Nuestro estudio contó con algunas limitaciones: se detectó infrarregistro por parte de los profesionales (falta de datos en el archivo anonimizado) podría llevar a un sesgo de información. Se tuvo en cuenta el retorno programado versus no programado, dado que no existe una definición formal para las visitas programadas. La comparación entre mayores que retornan y de los que no lo hacen nos hace sospechar que de haber comparado con otros grupos de edad se hubieran detectado diferencias en otras variables. No se pudo realizar un seguimiento de los pacientes una vez dados de alta o derivados al hospital. Nuestro estudio se ajusta al concepto de retorno en las 72 h en urgencias de AP, excluyendo el retorno que se puede producir antes o después de ese tiempo.
Como conclusión, las principales causas del retorno fueron justificadas y directamente relacionadas con la progresión de la enfermedad, recurrencia o un nuevo problema de salud. El hecho de que la bibliografía sobre este hecho sea escasa nos anima a elaborar otros estudios.
Para evitar retornos innecesarios, proponemos las siguientes estrategias dirigidas a los mayores de 65 años y orientadas para la mejora de la calidad asistencial en los SUAP:
- –
Desarrollar protocolos o procedimientos asistenciales en urgencias específicos para este grupo poblacional tanto para los SUAP como para AP.
- –
Seguimiento más estrecho a las 24 h de su visita a Urgencias para ajustar las pautas terapéuticas con aras de prevenir la reconsulta.
- –
Actividades formativas para profesionales de los SUAP (Atención Integral al paciente mayor).
- –
Mejorar los medios de diagnóstico básicos en los servicios de Urgencias y en el domicilio del paciente.
- –
Identificar al paciente con mayor necesidad de retorno y trabajar de forma individualizada con él y su familia.
- –
Diseñar y efectuar medidas encaminadas a evitar la progresión clínica, tanto para los mayores con elevada carga de comorbilidades y mayor nivel de dependencia como para los que no.
- –
Seleccionar e indicar información clara a los pacientes sobre el cumplimiento terapéutico y adherencia al tratamiento en cada reconsulta.
- –
Creación de equipos especializados: médico especialista en Geriatría y enfermera especialista en Geriatría y Gerontología, con el fin de mejorar la calidad asistencial al poner al servicio de este grupo poblacional y su familia una atención especializada e integral.
- –
Integración de los equipos especializados en Geriatría y Gerontología en el equipo de AP para trabajar de manera conjunta.

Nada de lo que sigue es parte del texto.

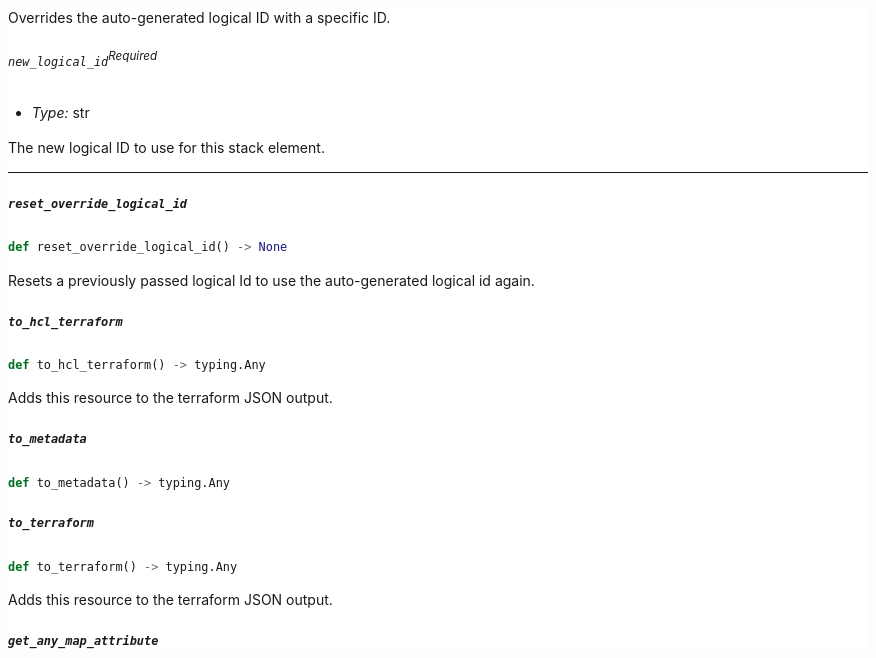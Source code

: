 Overrides the auto-generated logical ID with a specific ID.

###### `new_logical_id`<sup>Required</sup> <a name="new_logical_id" id="rhizo-co-terraform-provider-oci.dataOciCapacityManagementInternalOccHandoverResourceBlocks.DataOciCapacityManagementInternalOccHandoverResourceBlocks.overrideLogicalId.parameter.newLogicalId"></a>

- *Type:* str

The new logical ID to use for this stack element.

---

##### `reset_override_logical_id` <a name="reset_override_logical_id" id="rhizo-co-terraform-provider-oci.dataOciCapacityManagementInternalOccHandoverResourceBlocks.DataOciCapacityManagementInternalOccHandoverResourceBlocks.resetOverrideLogicalId"></a>

```python
def reset_override_logical_id() -> None
```

Resets a previously passed logical Id to use the auto-generated logical id again.

##### `to_hcl_terraform` <a name="to_hcl_terraform" id="rhizo-co-terraform-provider-oci.dataOciCapacityManagementInternalOccHandoverResourceBlocks.DataOciCapacityManagementInternalOccHandoverResourceBlocks.toHclTerraform"></a>

```python
def to_hcl_terraform() -> typing.Any
```

Adds this resource to the terraform JSON output.

##### `to_metadata` <a name="to_metadata" id="rhizo-co-terraform-provider-oci.dataOciCapacityManagementInternalOccHandoverResourceBlocks.DataOciCapacityManagementInternalOccHandoverResourceBlocks.toMetadata"></a>

```python
def to_metadata() -> typing.Any
```

##### `to_terraform` <a name="to_terraform" id="rhizo-co-terraform-provider-oci.dataOciCapacityManagementInternalOccHandoverResourceBlocks.DataOciCapacityManagementInternalOccHandoverResourceBlocks.toTerraform"></a>

```python
def to_terraform() -> typing.Any
```

Adds this resource to the terraform JSON output.

##### `get_any_map_attribute` <a name="get_any_map_attribute" id="rhizo-co-terraform-provider-oci.dataOciCapacityManagementInternalOccHandoverResourceBlocks.DataOciCapacityManagementInternalOccHandoverResourceBlocks.getAnyMapAttribute"></a>
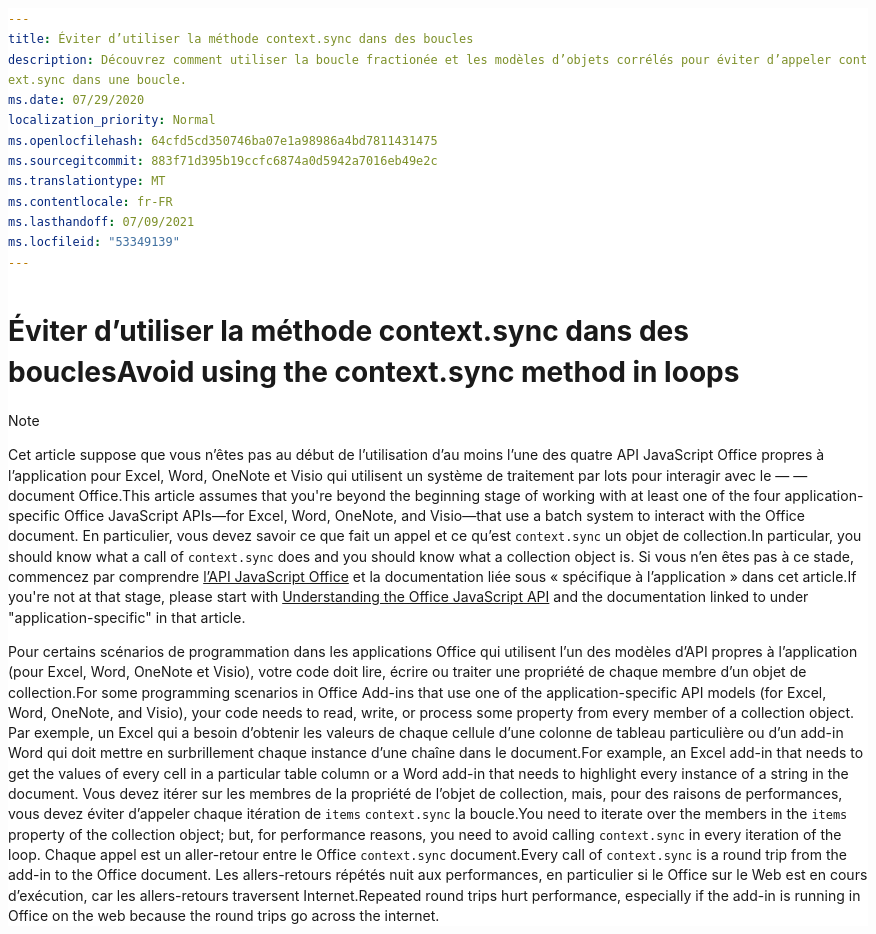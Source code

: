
 ```yaml
---
title: Éviter d’utiliser la méthode context.sync dans des boucles
description: Découvrez comment utiliser la boucle fractionée et les modèles d’objets corrélés pour éviter d’appeler context.sync dans une boucle.
ms.date: 07/29/2020
localization_priority: Normal
ms.openlocfilehash: 64cfd5cd350746ba07e1a98986a4bd7811431475
ms.sourcegitcommit: 883f71d395b19ccfc6874a0d5942a7016eb49e2c
ms.translationtype: MT
ms.contentlocale: fr-FR
ms.lasthandoff: 07/09/2021
ms.locfileid: "53349139"
---
```

# <a name="avoid-using-the-contextsync-method-in-loops"></a><span data-ttu-id="d9e76-103">Éviter d’utiliser la méthode context.sync dans des boucles</span><span class="sxs-lookup"><span data-stu-id="d9e76-103">Avoid using the context.sync method in loops</span></span>

> [!NOTE]
> <span data-ttu-id="d9e76-104">Cet article suppose que vous n’êtes pas au début de l’utilisation d’au moins l’une des quatre API JavaScript Office propres à l’application pour Excel, Word, OneNote et Visio qui utilisent un système de traitement par lots pour interagir avec le &mdash; &mdash; document Office.</span><span class="sxs-lookup"><span data-stu-id="d9e76-104">This article assumes that you're beyond the beginning stage of working with at least one of the four application-specific Office JavaScript APIs&mdash;for Excel, Word, OneNote, and Visio&mdash;that use a batch system to interact with the Office document.</span></span> <span data-ttu-id="d9e76-105">En particulier, vous devez savoir ce que fait un appel et ce qu’est `context.sync` un objet de collection.</span><span class="sxs-lookup"><span data-stu-id="d9e76-105">In particular, you should know what a call of `context.sync` does and you should know what a collection object is.</span></span> <span data-ttu-id="d9e76-106">Si vous n’en êtes pas à ce stade, commencez par comprendre [l’API JavaScript Office](../develop/understanding-the-javascript-api-for-office.md) et la documentation liée sous « spécifique à l’application » dans cet article.</span><span class="sxs-lookup"><span data-stu-id="d9e76-106">If you're not at that stage, please start with [Understanding the Office JavaScript API](../develop/understanding-the-javascript-api-for-office.md) and the documentation linked to under "application-specific" in that article.</span></span>

<span data-ttu-id="d9e76-107">Pour certains scénarios de programmation dans les applications Office qui utilisent l’un des modèles d’API propres à l’application (pour Excel, Word, OneNote et Visio), votre code doit lire, écrire ou traiter une propriété de chaque membre d’un objet de collection.</span><span class="sxs-lookup"><span data-stu-id="d9e76-107">For some programming scenarios in Office Add-ins that use one of the application-specific API models (for Excel, Word, OneNote, and Visio), your code needs to read, write, or process some property from every member of a collection object.</span></span> <span data-ttu-id="d9e76-108">Par exemple, un Excel qui a besoin d’obtenir les valeurs de chaque cellule d’une colonne de tableau particulière ou d’un add-in Word qui doit mettre en surbrillement chaque instance d’une chaîne dans le document.</span><span class="sxs-lookup"><span data-stu-id="d9e76-108">For example, an Excel add-in that needs to get the values of every cell in a particular table column or a Word add-in that needs to highlight every instance of a string in the document.</span></span> <span data-ttu-id="d9e76-109">Vous devez itérer sur les membres de la propriété de l’objet de collection, mais, pour des raisons de performances, vous devez éviter d’appeler chaque itération de `items` `context.sync` la boucle.</span><span class="sxs-lookup"><span data-stu-id="d9e76-109">You need to iterate over the members in the `items` property of the collection object; but, for performance reasons, you need to avoid calling `context.sync` in every iteration of the loop.</span></span> <span data-ttu-id="d9e76-110">Chaque appel est un aller-retour entre le Office `context.sync` document.</span><span class="sxs-lookup"><span data-stu-id="d9e76-110">Every call of `context.sync` is a round trip from the add-in to the Office document.</span></span> <span data-ttu-id="d9e76-111">Les allers-retours répétés nuit aux performances, en particulier si le Office sur le Web est en cours d’exécution, car les allers-retours traversent Internet.</span><span class="sxs-lookup"><span data-stu-id="d9e76-111">Repeated round trips hurt performance, especially if the add-in is running in Office on the web because the round trips go across the internet.</span></span>

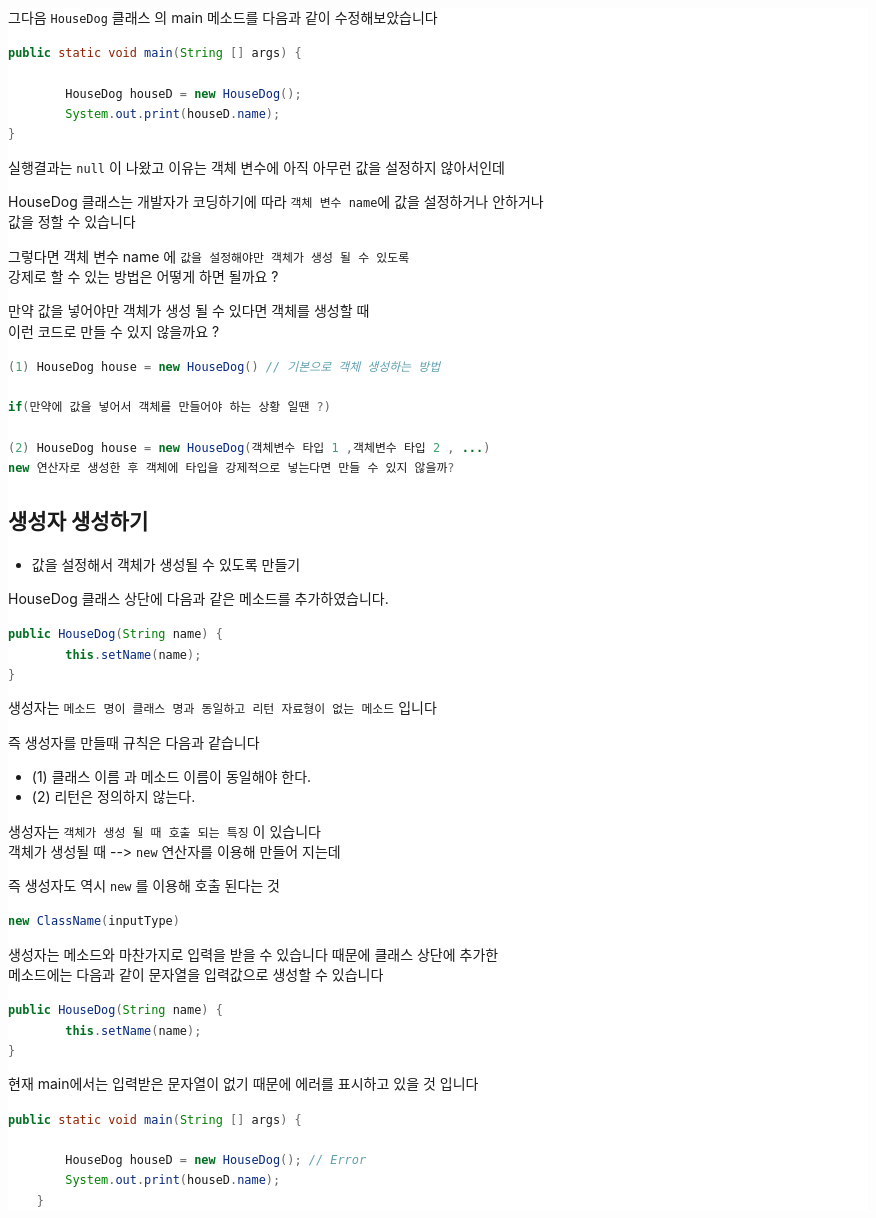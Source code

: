 그다음 ``` HouseDog ``` 클래스 의 main 메소드를 다음과 같이 수정해보았습니다<br>
```java
public static void main(String [] args) {
		
		HouseDog houseD = new HouseDog();
		System.out.print(houseD.name);
}
```
실행결과는 ```null``` 이 나왔고 이유는 객체 변수에 아직 아무런 값을 설정하지 않아서인데<br>

HouseDog 클래스는 개발자가 코딩하기에 따라 ```객체 변수 name```에 값을 설정하거나 안하거나<br>
값을 정할 수 있습니다<br>

그렇다면 객체 변수 name 에 ```값을 설정해야만 객체가 생성 될 수 있도록 ```<br>
강제로 할 수 있는 방법은 어떻게 하면 될까요 ? <br>

만약 값을 넣어야만 객체가 생성 될 수 있다면 객체를 생성할 때<br>
이런 코드로 만들 수 있지 않을까요 ?<br>

```java
(1) HouseDog house = new HouseDog() // 기본으로 객체 생성하는 방법

if(만약에 값을 넣어서 객체를 만들어야 하는 상황 일땐 ?)

(2) HouseDog house = new HouseDog(객체변수 타입 1 ,객체변수 타입 2 , ...)
new 연산자로 생성한 후 객체에 타입을 강제적으로 넣는다면 만들 수 있지 않을까?
```

## 생성자 생성하기

* 값을 설정해서 객체가 생성될 수 있도록 만들기

HouseDog 클래스 상단에 다음과 같은 메소드를 추가하였습니다.

```java
public HouseDog(String name) {
		this.setName(name);
}
```
생성자는 ``` 메소드 명이 클래스 명과 동일하고 리턴 자료형이 없는 메소드 ``` 입니다<br>

즉 생성자를 만들때 규칙은 다음과 같습니다<br>

* (1) 클래스 이름 과 메소드 이름이 동일해야 한다.<br>
* (2) 리턴은 정의하지 않는다.<br>

생성자는 ``` 객체가 생성 될 때 호출 되는 특징 ``` 이 있습니다<br>
객체가 생성될 때 --> ``` new ``` 연산자를 이용해 만들어 지는데<br>

즉 생성자도 역시 ``` new ``` 를 이용해 호출 된다는 것<br>

```java
new ClassName(inputType)
```

생성자는 메소드와 마찬가지로 입력을 받을 수 있습니다 때문에 클래스 상단에 추가한<br>
메소드에는 다음과 같이 문자열을 입력값으로 생성할 수 있습니다<br>
```java
public HouseDog(String name) {
		this.setName(name);
}
```
현재 main에서는 입력받은 문자열이 없기 때문에 에러를 표시하고 있을 것 입니다<br>
```java
public static void main(String [] args) {
		
		HouseDog houseD = new HouseDog(); // Error 
		System.out.print(houseD.name);
	}
```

Finalmente, nos planteamos futuras líneas de investigación respecto a los factores asociados a pacientes que terminan retornando al SUAP, siendo necesario en este caso, otro tipo de planteamiento metodológico. Aplicar modelos de regresión logística para determinar las características que difieren o se asocian con los pacientes que retornan frente a aquellos pacientes que acuden a urgencias y no necesitan retornar. Otra línea de investigación, podría ser, implementar algunas de las propuestas de intervención finales recogidas y evaluar los resultados de la puesta en marcha de alguna de ellas y su impacto medido de manera objetiva.
El retorno de los mayores a los servicios de Urgencias se constata como una evidencia. No podemos cambiar el proceso del envejecimiento, pero podemos adaptarnos a él y a los cambios que provoca realizando una valoración integral del mayor, controlando adecuadamente las enfermedades crónicas e impulsando cambios en el sistema sanitario.
El retorno inesperado del paciente a las 72 h posteriores al alta ha sido muy poco estudiado en el ámbito extrahospitalario. El cambio de la pirámide poblacional provoca cambios en el proceso asistencial y evidencia mayor posibilidad de retorno.
Qué aporta este estudioEl estudio determina las características clínico-asistenciales de los pacientes mayores de 65 años que precisan cuidados urgentes y describe el perfil del retornado mayor en un SUAP. Proponemos medidas para minimizar este evento.
Los autores declaran no tener conflictos de interés con relación al presente artículo.